Während sich die CS in der
Kreditkrise besser geschlagen hat als die meisten vergleichbaren
Institute, erlitt die UBS Milliardenverluste und stieg aus gewissen Bereichen aus.

Angesichts der Boni für die CS-Spitzenmanager hat die Schutzgemeinschaft der Anlageopfer der untergegangenen US-
Investmentbank Lehman Bothers einen Teil des warmen Geldregens gefordert.

Die Schutzgemeinschaft forderte 400 Bankmanager der CS dazu auf, “von ihren 3 Mrd. Zusatzextrabonus lediglich zehn Prozent an die
Lehman-Opfer abzugeben”, sagte der Sprecher des Vereins, René Zeyer.

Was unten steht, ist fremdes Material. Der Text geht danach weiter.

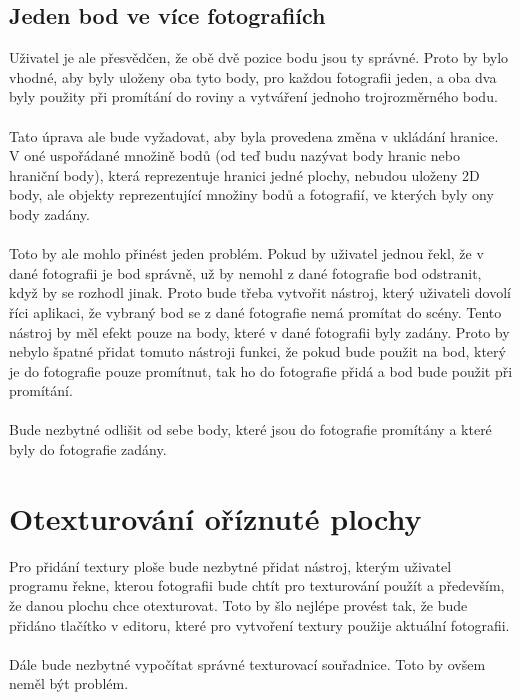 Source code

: \documentclass[11pt,twoside,a4paper]{book}
\begin{document}
\subsection{Jeden bod ve více fotografiích}
\label{hraniceViceBodu}
Uživatel je ale přesvědčen, že obě dvě pozice bodu jsou ty správné. Proto by bylo vhodné, aby byly uloženy oba tyto body, pro každou fotografii jeden, a oba dva byly použity při promítání do roviny a vytváření jednoho trojrozměrného bodu.
\paragraph{}
Tato úprava ale bude vyžadovat, aby byla provedena změna v ukládání hranice. V oné uspořádané množině bodů (od teď budu nazývat body hranic nebo hraniční body), která reprezentuje hranici jedné plochy, nebudou uloženy 2D body, ale objekty reprezentující množiny bodů a fotografií, ve kterých byly ony body zadány.
\paragraph{}
Toto by ale mohlo přinést jeden problém. Pokud by uživatel jednou řekl, že v dané fotografii je bod správně, už by nemohl z dané fotografie bod odstranit, když by se rozhodl jinak. Proto bude třeba vytvořit nástroj, který uživateli dovolí říci aplikaci, že vybraný bod se z dané fotografie nemá promítat do scény. Tento nástroj by měl efekt pouze na body, které v dané fotografii byly zadány. Proto by nebylo špatné přidat tomuto nástroji funkci, že pokud bude použit na bod, který je do fotografie pouze promítnut, tak ho do fotografie přidá a bod bude použit při promítání.
\paragraph{}
Bude nezbytné odlišit od sebe body, které jsou do fotografie promítány a které byly do fotografie zadány.  

\section{Otexturování oříznuté plochy}
\label{texturovaniPlochy}
Pro přidání textury ploše bude nezbytné přidat nástroj, kterým uživatel programu řekne, kterou fotografii bude chtít pro texturování použít a především, že danou plochu chce otexturovat. Toto by šlo nejlépe provést tak, že bude přidáno tlačítko v editoru, které pro vytvoření textury použije aktuální fotografii.
\paragraph{}
Dále bude nezbytné vypočítat správné texturovací souřadnice. Toto by ovšem neměl být problém. 
\end{document}
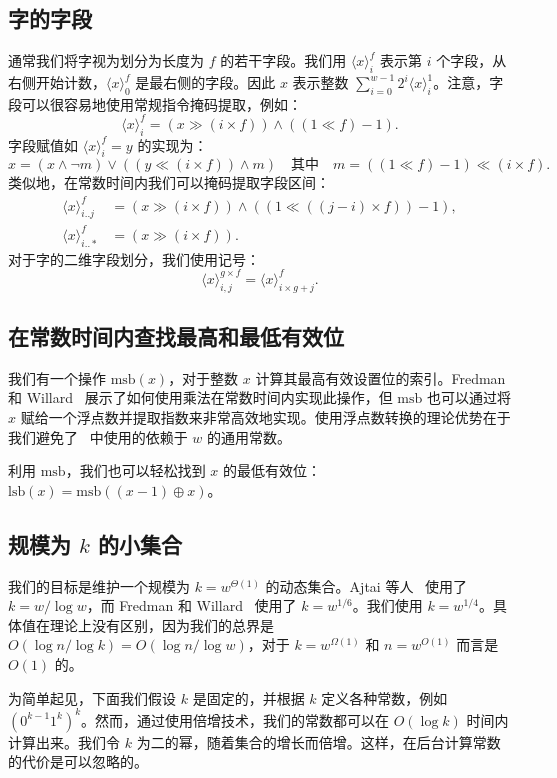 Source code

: \documentclass[11pt,a4paper]{ctexart}
\newcommand{\tto}{\text{0}}
\newcommand{\ttl}{\text{1}}
\newcommand{\lpiece}[3]{\langle #1 \rangle_{#2}^{#3}}
\newcommand{\AND}{\land}
\newcommand{\OR}{\lor}
\newcommand{\XOR}{\oplus}
\newcommand{\NOT}{\lnot}
\newcommand{\LSHIFT}{\ll}
\newcommand{\RSHIFT}{\gg}
\newcommand{\MSB}{\text{msb}}
\newcommand{\LSB}{\text{lsb}}
\begin{document}
\subsection{字的字段}

通常我们将字视为划分为长度为 $f$ 的若干字段。我们用 $\lpiece{x}{i}{f}$ 表示第 $i$ 个字段，从右侧开始计数，$\lpiece{x}{0}{f}$ 是最右侧的字段。因此 $x$ 表示整数 $\sum_{i=0}^{w-1} 2^i \lpiece{x}{i}{1}$。注意，字段可以很容易地使用常规指令掩码提取，例如：
\[
\lpiece{x}{i}{f}= (x \RSHIFT (i \times f)) \AND ((1 \LSHIFT f) - 1).
\]
字段赋值如 $\lpiece{x}{i}{f}=y$ 的实现为：
\[
x = (x \AND \NOT m) \OR ((y \LSHIFT (i \times f)) \AND m) \quad \text{其中} \quad m = ((1 \LSHIFT f) - 1) \LSHIFT (i \times f).
\]
类似地，在常数时间内我们可以掩码提取字段区间：
\begin{align*}
\lpiece{x}{i..j}{f} &= (x \RSHIFT (i \times f)) \AND ((1 \LSHIFT ((j-i) \times f)) - 1),\\
\lpiece{x}{i..*}{f} &= (x \RSHIFT (i \times f)).
\end{align*}
对于字的二维字段划分，我们使用记号：
\[
\lpiece{x}{i,j}{g \times f} = \lpiece{x}{i \times g + j}{f}.
\]

\subsection{在常数时间内查找最高和最低有效位}

我们有一个操作 $\MSB(x)$，对于整数 $x$ 计算其最高有效设置位的索引。Fredman 和 Willard~\cite{fredman93fusion} 展示了如何使用乘法在常数时间内实现此操作，但 $\MSB$ 也可以通过将 $x$ 赋给一个浮点数并提取指数来非常高效地实现。使用浮点数转换的理论优势在于我们避免了~\cite{fredman93fusion} 中使用的依赖于 $w$ 的通用常数。

利用 $\MSB$，我们也可以轻松找到 $x$ 的最低有效位：$\LSB(x) = \MSB((x-1) \XOR x)$。

\subsection{规模为 $k$ 的小集合}

我们的目标是维护一个规模为 $k = w^{\Theta(1)}$ 的动态集合。Ajtai 等人~\cite{ajtai84hashing} 使用了 $k = w / \log w$，而 Fredman 和 Willard~\cite{fredman93fusion} 使用了 $k = w^{1/6}$。我们使用 $k = w^{1/4}$。具体值在理论上没有区别，因为我们的总界是 $O(\log n/\log k) = O(\log n/\log w)$，对于 $k = w^{\Omega(1)}$ 和 $n = w^{O(1)}$ 而言是 $O(1)$ 的。

为简单起见，下面我们假设 $k$ 是固定的，并根据 $k$ 定义各种常数，例如 $(\tto^{k-1}\ttl^k)^k$。然而，通过使用倍增技术，我们的常数都可以在 $O(\log k)$ 时间内计算出来。我们令 $k$ 为二的幂，随着集合的增长而倍增。这样，在后台计算常数的代价是可以忽略的。
\end{document}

Die Credit Suisse habe “zähneknirschend 150 Mio. Fr. an die Lehman-Opfer” ausbezahlt. “Der Gesamtschaden von CS-Kunden beträgt aber über
600 Mio. Franken.”

Laut Brady Dougan will die CS 150 zusätzliche Lehrstellen schaffen.

Über die nächsten fünf Jahre würden 30 Mio. Fr. in Ausbildungsprogramme investiert.

Diese helfen jungen Menschen bei der Stellensuche und beim Eintritt ins Berufsleben weiter.

Zudem stellt die CS zusammen mit dem Swiss Venture Club und den Schweizer KMU und Jungunternehmen Risikokapital von bis zu 100 Millionen zur Verfügung, um Arbeitsplätze zu schaffen.